Railway Board Member (Staff) Mahesh Kumar, arrested in Mumbai by the Central Bureau of Investigation on Friday, allegedly struck a Rs. 10-crore deal with the nephew of Railway Minister Pawan Kumar Bansal and his associates for appointment as Railway Board Member (Electrical). He agreed to make an interim payment of Rs. 2 crore to secure additional charge of General Manager (Western Railway and Signal and Telecommunication) until he got the lucrative posting.
Mr. Kumar was promoted to his present position a few days ago, but was not happy with it, according to the FIR.
Since the alleged middlemen involved in the conspiracy claimed that they would get the job done through their contacts in the Railway Ministry, the CBI is probing the identity of the Ministry officials and industrialists who were in touch with them. “No one would agree to pay such a huge amount without being absolutely sure of the credentials of the go-betweens,” a senior CBI officer told The Hindu , adding efforts were under way to identify the person for whom the money was intended. The bribe was financed on Mr. Kumar’s behalf by his alleged accomplice, Narayan Rao Manjunath, managing director of the Bangalore-based G.G. Tronics India Private Limited, a company engaged in manufacturing signal products and automation railway components.

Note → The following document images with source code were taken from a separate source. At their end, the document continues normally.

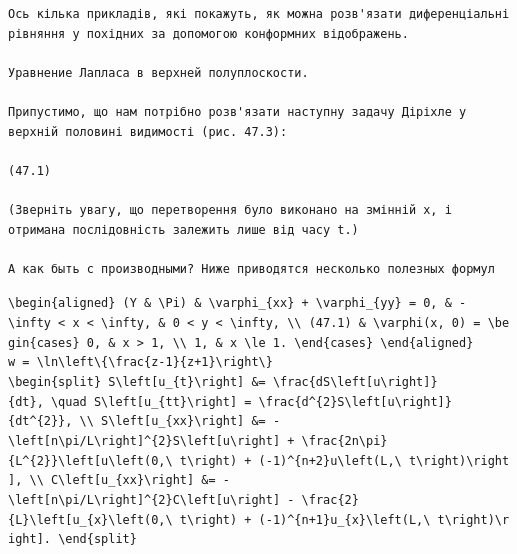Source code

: \documentclass[
  ukrainian,
]{article}
\begin{document}
\begin{verbatim}
Ось кілька прикладів, які покажуть, як можна розв'язати диференціальні рівняння у похідних за допомогою конформних відображень.

Уравнение Лапласа в верхней полуплоскости.

Припустимо, що нам потрібно розв'язати наступну задачу Діріхле у верхній половині видимості (рис. 47.3):

(47.1)

(Зверніть увагу, що перетворення було виконано на змінній x, і отримана послідовність залежить лише від часу t.)

А как быть с производными? Ниже приводятся несколько полезных формул
\end{verbatim}

\texttt{\textbackslash{}begin\{aligned\}\ (Y\ \&\ \textbackslash{}Pi)\ \&\ \textbackslash{}varphi\_\{xx\}\ +\ \textbackslash{}varphi\_\{yy\}\ =\ 0,\ \&\ -\textbackslash{}infty\ \textless{}\ x\ \textless{}\ \textbackslash{}infty,\ \&\ 0\ \textless{}\ y\ \textless{}\ \textbackslash{}infty,\ \textbackslash{}\textbackslash{}\ (47.1)\ \&\ \textbackslash{}varphi(x,\ 0)\ =\ \textbackslash{}begin\{cases\}\ 0,\ \&\ \textbar{}x\textbar{}\ \textgreater{}\ 1,\ \textbackslash{}\textbackslash{}\ 1,\ \&\ \textbar{}x\textbar{}\ \textbackslash{}le\ 1.\ \textbackslash{}end\{cases\}\ \textbackslash{}end\{aligned\}}
\texttt{w\ =\ \textbackslash{}ln\textbackslash{}left\textbackslash{}\{\textbackslash{}frac\{z-1\}\{z+1\}\textbackslash{}right\textbackslash{}\}}
\texttt{\textbackslash{}begin\{split\}\ S\textbackslash{}left{[}u\_\{t\}\textbackslash{}right{]}\ \&=\ \textbackslash{}frac\{dS\textbackslash{}left{[}u\textbackslash{}right{]}\}\{dt\},\ \textbackslash{}quad\ S\textbackslash{}left{[}u\_\{tt\}\textbackslash{}right{]}\ =\ \textbackslash{}frac\{d\^{}\{2\}S\textbackslash{}left{[}u\textbackslash{}right{]}\}\{dt\^{}\{2\}\},\ \textbackslash{}\textbackslash{}\ S\textbackslash{}left{[}u\_\{xx\}\textbackslash{}right{]}\ \&=\ -\textbackslash{}left{[}n\textbackslash{}pi/L\textbackslash{}right{]}\^{}\{2\}S\textbackslash{}left{[}u\textbackslash{}right{]}\ +\ \textbackslash{}frac\{2n\textbackslash{}pi\}\{L\^{}\{2\}\}\textbackslash{}left{[}u\textbackslash{}left(0,\textbackslash{}\ t\textbackslash{}right)\ +\ (-1)\^{}\{n+2\}u\textbackslash{}left(L,\textbackslash{}\ t\textbackslash{}right)\textbackslash{}right{]},\ \textbackslash{}\textbackslash{}\ C\textbackslash{}left{[}u\_\{xx\}\textbackslash{}right{]}\ \&=\ -\textbackslash{}left{[}n\textbackslash{}pi/L\textbackslash{}right{]}\^{}\{2\}C\textbackslash{}left{[}u\textbackslash{}right{]}\ -\ \textbackslash{}frac\{2\}\{L\}\textbackslash{}left{[}u\_\{x\}\textbackslash{}left(0,\textbackslash{}\ t\textbackslash{}right)\ +\ (-1)\^{}\{n+1\}u\_\{x\}\textbackslash{}left(L,\textbackslash{}\ t\textbackslash{}right)\textbackslash{}right{]}.\ \textbackslash{}end\{split\}}
\end{document}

Among the alleged middlemen, Mr. Bansal’s nephew Vijay Singla runs a business house in Chandigarh, whereas his associate Sandip Goyal owns a Punchkula (Haryana)-based company manufacturing electrical equipment for the Railways.
Following a tip-off, the CBI arrested Mr. Singla and Mr. Goyal in Chandigarh on Friday night, after which Mr. Kumar was held in Mumbai and Mr. Manjunath in Bangalore.
On Saturday afternoon, Mr. Kumar and Mr. Manjunath were produced in a CBI court along with Dharmendra Kumar and Vivek Kumar, who had allegedly carried the money to Chandigarh. While the court sent them to four days’ custody of the CBI, Mr. Kumar and Mr. Manjunath are being brought here on transit remand.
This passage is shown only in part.